| WHAT TO DO |
Where a line in the material below has the string "assay", please report it.
Segment Start: MATERIAL PROVIDED
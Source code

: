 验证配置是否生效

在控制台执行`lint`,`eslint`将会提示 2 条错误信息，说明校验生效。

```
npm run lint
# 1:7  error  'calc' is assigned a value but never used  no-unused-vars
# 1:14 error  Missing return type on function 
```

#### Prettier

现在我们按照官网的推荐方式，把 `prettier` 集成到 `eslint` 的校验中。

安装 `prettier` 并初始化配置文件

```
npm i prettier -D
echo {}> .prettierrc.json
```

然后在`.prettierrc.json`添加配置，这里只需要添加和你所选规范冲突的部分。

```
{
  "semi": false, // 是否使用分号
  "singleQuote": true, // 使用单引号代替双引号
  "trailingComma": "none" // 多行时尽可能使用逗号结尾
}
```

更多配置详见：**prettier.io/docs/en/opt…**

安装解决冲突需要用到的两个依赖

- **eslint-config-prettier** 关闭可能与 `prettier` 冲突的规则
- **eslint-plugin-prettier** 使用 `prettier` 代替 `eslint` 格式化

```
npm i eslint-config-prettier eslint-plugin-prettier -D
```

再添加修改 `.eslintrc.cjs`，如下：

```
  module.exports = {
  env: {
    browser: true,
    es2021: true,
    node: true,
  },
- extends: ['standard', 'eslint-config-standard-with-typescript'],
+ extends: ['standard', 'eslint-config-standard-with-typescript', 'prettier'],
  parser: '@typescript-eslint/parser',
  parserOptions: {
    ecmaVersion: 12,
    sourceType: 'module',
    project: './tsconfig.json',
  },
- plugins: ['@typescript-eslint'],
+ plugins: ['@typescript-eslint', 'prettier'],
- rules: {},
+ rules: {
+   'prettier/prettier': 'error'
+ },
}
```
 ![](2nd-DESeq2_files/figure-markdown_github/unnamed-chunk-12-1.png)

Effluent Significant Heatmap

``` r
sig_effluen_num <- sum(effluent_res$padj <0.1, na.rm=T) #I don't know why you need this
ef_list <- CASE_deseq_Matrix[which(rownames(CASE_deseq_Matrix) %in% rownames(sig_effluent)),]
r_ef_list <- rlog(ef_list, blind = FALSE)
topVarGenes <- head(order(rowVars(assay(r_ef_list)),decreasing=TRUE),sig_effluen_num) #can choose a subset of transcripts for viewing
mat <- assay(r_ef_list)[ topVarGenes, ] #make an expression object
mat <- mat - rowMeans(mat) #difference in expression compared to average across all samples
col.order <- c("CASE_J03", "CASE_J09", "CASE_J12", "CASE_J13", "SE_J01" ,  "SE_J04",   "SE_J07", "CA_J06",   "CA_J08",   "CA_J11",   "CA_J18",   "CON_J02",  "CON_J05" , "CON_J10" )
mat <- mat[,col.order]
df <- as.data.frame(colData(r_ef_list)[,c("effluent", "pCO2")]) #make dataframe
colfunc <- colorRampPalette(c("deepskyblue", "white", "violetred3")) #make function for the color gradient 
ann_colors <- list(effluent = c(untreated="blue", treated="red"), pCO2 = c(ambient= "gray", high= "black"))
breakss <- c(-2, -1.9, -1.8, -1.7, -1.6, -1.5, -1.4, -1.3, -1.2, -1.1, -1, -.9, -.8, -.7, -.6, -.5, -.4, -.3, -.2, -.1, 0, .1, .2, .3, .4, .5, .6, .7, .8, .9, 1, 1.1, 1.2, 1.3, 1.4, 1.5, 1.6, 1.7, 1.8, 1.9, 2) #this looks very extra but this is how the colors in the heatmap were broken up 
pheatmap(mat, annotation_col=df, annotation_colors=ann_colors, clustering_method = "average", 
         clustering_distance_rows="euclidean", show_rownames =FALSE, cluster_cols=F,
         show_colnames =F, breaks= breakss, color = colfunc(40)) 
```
Segment End: MATERIAL PROVIDED
| OUTPUT BELOW |
topVarGenes <- head(order(rowVars(assay(r_ef_list)),decreasing=TRUE),sig_effluen_num) #can choose a subset of transcripts for viewing
mat <- assay(r_ef_list)[ topVarGenes, ] #make an expression object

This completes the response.